| TASK ITEM |
In the entries below, find the line with "more accurate, because" and print exactly every line from there up to and including the line with "The completed build", with no other lines.
╔══
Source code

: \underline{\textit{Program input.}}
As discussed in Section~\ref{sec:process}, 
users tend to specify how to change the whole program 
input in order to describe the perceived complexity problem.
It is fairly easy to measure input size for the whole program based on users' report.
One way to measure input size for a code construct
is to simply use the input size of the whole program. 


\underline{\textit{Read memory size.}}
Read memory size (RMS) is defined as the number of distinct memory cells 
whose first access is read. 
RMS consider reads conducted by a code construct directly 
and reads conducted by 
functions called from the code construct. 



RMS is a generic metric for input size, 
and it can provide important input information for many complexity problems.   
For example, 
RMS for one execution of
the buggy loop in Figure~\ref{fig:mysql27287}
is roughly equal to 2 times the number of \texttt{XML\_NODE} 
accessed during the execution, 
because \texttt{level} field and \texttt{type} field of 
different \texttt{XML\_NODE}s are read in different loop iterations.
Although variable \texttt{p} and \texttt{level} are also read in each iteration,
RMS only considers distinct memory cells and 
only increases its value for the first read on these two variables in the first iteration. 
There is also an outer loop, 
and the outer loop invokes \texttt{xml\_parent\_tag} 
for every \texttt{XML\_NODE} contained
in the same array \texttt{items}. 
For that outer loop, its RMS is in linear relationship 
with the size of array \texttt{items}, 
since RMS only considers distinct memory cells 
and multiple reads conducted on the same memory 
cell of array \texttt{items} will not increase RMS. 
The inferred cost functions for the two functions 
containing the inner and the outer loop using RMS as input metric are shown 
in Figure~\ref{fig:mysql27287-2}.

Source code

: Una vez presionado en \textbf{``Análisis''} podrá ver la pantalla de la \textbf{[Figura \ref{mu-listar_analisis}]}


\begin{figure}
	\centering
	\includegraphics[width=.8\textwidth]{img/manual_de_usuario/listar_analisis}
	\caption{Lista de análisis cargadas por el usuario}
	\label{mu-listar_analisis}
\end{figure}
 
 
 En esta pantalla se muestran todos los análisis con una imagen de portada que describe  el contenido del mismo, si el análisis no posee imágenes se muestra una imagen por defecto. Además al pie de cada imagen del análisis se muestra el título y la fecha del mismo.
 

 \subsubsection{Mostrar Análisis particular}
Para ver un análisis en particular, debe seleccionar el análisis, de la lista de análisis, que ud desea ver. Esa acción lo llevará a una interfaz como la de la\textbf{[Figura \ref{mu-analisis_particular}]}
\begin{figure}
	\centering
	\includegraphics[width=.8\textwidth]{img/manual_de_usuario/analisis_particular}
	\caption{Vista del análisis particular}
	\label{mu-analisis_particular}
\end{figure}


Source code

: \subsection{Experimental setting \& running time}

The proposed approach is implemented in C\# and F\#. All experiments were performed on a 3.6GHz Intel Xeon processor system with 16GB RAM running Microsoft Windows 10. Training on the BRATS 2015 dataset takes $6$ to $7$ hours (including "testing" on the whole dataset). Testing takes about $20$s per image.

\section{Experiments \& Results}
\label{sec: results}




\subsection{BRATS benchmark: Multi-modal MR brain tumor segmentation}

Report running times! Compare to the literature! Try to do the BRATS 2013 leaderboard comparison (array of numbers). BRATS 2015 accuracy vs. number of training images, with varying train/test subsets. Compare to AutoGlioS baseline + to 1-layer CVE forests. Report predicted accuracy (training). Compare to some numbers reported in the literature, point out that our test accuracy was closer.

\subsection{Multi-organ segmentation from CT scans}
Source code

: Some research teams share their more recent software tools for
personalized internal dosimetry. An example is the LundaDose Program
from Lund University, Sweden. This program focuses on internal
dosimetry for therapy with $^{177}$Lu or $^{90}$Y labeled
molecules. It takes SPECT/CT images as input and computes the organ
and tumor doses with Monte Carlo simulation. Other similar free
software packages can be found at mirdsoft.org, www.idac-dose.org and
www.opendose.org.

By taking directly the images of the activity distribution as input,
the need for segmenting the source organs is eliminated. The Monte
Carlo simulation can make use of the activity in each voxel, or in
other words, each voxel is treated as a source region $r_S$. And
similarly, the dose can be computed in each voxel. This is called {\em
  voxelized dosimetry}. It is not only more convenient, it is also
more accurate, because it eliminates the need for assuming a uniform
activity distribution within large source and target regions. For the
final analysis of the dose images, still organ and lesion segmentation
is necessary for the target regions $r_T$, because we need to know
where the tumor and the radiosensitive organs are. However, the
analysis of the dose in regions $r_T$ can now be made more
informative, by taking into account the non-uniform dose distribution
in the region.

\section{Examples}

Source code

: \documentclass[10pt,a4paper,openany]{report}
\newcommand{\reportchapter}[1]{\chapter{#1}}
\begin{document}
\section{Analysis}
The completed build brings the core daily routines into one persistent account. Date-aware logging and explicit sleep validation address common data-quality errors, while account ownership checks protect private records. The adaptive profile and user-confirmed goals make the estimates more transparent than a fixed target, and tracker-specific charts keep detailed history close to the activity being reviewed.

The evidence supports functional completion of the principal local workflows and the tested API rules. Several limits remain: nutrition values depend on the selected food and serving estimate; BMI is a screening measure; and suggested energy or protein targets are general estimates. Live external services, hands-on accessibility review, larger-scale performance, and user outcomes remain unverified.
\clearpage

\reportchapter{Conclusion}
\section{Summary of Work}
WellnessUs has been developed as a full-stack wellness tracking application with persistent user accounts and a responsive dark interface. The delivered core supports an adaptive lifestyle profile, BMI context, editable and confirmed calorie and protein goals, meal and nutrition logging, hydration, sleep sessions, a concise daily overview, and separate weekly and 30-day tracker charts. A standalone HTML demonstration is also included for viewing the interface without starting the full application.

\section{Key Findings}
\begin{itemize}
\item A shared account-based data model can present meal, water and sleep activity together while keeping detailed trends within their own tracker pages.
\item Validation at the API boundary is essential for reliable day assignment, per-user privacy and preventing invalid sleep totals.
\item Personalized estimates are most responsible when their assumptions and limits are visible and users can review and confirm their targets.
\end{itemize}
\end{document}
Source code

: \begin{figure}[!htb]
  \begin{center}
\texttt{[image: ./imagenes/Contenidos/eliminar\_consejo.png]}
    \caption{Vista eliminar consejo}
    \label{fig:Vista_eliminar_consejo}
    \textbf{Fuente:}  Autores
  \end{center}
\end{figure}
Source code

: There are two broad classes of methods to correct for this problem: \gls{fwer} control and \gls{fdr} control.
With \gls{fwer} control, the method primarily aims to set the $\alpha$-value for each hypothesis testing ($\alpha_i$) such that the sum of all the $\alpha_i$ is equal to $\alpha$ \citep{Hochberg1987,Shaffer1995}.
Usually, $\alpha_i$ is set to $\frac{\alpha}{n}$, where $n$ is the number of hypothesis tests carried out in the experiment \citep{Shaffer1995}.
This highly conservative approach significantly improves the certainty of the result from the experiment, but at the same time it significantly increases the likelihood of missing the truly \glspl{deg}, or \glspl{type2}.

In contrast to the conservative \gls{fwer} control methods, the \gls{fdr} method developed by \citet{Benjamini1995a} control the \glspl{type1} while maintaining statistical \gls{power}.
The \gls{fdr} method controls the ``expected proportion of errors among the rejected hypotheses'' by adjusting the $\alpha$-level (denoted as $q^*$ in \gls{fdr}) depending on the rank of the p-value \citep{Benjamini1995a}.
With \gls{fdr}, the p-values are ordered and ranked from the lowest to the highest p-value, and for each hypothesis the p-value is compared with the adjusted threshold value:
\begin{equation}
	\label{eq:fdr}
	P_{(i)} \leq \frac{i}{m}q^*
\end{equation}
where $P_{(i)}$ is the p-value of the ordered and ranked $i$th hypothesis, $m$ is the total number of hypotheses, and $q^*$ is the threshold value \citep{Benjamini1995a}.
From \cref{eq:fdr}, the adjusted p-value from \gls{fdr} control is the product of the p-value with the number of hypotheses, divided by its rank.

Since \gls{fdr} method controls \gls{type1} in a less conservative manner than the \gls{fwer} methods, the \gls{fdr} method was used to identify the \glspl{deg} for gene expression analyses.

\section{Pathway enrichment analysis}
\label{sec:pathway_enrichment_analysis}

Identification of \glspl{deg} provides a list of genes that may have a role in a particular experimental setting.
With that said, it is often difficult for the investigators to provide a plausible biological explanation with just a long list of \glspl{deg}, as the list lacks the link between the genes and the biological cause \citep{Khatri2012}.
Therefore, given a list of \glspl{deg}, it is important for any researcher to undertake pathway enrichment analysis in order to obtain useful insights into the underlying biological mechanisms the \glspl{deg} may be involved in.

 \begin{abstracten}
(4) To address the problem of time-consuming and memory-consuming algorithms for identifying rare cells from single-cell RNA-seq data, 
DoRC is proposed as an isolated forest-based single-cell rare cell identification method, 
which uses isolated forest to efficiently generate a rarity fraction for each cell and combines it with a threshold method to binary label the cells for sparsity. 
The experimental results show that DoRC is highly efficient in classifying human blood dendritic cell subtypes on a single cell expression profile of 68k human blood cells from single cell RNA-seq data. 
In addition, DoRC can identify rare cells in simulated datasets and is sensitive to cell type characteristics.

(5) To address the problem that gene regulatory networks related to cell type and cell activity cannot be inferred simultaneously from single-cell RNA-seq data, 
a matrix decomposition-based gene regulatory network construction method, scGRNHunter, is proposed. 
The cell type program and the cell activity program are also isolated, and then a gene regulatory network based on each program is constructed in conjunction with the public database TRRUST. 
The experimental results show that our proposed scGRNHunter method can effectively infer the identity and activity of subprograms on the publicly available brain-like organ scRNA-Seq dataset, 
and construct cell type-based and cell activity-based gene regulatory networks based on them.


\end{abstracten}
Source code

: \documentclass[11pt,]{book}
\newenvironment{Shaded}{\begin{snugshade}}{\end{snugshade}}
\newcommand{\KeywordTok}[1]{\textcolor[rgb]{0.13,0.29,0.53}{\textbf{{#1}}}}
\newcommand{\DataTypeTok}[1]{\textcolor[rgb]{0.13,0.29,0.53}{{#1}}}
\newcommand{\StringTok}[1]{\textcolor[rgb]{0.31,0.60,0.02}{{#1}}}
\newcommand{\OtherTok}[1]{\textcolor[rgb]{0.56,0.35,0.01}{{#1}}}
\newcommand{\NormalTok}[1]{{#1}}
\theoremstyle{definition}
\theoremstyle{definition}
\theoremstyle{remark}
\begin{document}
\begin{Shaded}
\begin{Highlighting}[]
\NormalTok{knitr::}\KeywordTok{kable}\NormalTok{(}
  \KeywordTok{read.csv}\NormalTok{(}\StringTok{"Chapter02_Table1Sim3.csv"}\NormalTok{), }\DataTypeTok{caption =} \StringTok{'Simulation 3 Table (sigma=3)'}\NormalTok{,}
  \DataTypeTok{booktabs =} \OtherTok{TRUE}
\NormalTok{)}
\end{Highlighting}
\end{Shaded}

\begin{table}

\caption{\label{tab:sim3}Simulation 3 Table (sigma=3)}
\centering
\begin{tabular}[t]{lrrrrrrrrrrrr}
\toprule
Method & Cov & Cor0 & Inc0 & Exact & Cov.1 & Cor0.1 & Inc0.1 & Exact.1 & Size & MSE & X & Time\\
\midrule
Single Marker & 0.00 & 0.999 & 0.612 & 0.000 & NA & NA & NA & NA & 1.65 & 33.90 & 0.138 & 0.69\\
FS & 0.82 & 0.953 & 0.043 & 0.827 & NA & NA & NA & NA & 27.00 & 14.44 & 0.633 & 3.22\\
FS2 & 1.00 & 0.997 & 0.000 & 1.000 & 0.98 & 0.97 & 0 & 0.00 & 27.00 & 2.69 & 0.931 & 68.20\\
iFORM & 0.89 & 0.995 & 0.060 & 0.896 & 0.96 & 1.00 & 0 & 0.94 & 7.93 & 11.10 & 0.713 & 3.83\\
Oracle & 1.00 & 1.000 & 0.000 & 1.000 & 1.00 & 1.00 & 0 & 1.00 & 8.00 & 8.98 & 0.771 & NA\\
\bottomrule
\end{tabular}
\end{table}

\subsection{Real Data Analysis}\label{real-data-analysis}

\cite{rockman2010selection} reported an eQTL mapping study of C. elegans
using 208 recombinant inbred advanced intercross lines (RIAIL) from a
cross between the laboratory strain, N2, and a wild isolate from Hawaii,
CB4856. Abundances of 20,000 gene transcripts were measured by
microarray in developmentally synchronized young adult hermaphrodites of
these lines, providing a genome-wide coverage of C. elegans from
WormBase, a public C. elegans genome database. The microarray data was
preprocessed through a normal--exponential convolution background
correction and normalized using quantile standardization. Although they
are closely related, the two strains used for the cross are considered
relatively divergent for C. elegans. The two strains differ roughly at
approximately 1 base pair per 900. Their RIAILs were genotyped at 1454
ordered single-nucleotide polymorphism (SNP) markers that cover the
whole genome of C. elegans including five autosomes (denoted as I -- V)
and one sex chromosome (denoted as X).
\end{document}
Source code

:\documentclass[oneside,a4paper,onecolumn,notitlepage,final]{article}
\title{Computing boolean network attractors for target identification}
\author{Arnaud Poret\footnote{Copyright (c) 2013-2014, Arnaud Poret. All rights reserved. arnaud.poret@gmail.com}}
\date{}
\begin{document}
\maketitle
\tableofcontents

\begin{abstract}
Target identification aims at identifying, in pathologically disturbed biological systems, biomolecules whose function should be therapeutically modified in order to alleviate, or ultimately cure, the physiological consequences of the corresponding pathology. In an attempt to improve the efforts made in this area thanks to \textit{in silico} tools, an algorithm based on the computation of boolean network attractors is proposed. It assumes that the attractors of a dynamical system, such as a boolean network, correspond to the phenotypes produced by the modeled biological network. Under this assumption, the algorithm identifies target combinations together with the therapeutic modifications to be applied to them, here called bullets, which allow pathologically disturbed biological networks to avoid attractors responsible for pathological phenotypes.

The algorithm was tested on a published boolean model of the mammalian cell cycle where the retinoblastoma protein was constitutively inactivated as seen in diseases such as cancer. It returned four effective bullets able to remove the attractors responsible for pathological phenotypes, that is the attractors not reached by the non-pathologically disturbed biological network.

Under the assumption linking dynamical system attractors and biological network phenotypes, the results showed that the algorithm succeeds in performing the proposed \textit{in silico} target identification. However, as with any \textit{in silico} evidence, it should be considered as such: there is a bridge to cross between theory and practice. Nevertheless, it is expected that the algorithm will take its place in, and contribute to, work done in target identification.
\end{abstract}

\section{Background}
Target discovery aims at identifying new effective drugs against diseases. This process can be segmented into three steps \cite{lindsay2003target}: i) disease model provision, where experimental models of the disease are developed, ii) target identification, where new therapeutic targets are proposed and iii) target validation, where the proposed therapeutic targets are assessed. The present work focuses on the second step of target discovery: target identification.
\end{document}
╚══
| SOLVED EXERCISE |
more accurate, because it eliminates the need for assuming a uniform
activity distribution within large source and target regions. For the
final analysis of the dose images, still organ and lesion segmentation
is necessary for the target regions $r_T$, because we need to know
where the tumor and the radiosensitive organs are. However, the
analysis of the dose in regions $r_T$ can now be made more
informative, by taking into account the non-uniform dose distribution
in the region.

\section{Examples}

Source code

: \documentclass[10pt,a4paper,openany]{report}
\newcommand{\reportchapter}[1]{\chapter{#1}}
\begin{document}
\section{Analysis}
The completed build brings the core daily routines into one persistent account. Date-aware logging and explicit sleep validation address common data-quality errors, while account ownership checks protect private records. The adaptive profile and user-confirmed goals make the estimates more transparent than a fixed target, and tracker-specific charts keep detailed history close to the activity being reviewed.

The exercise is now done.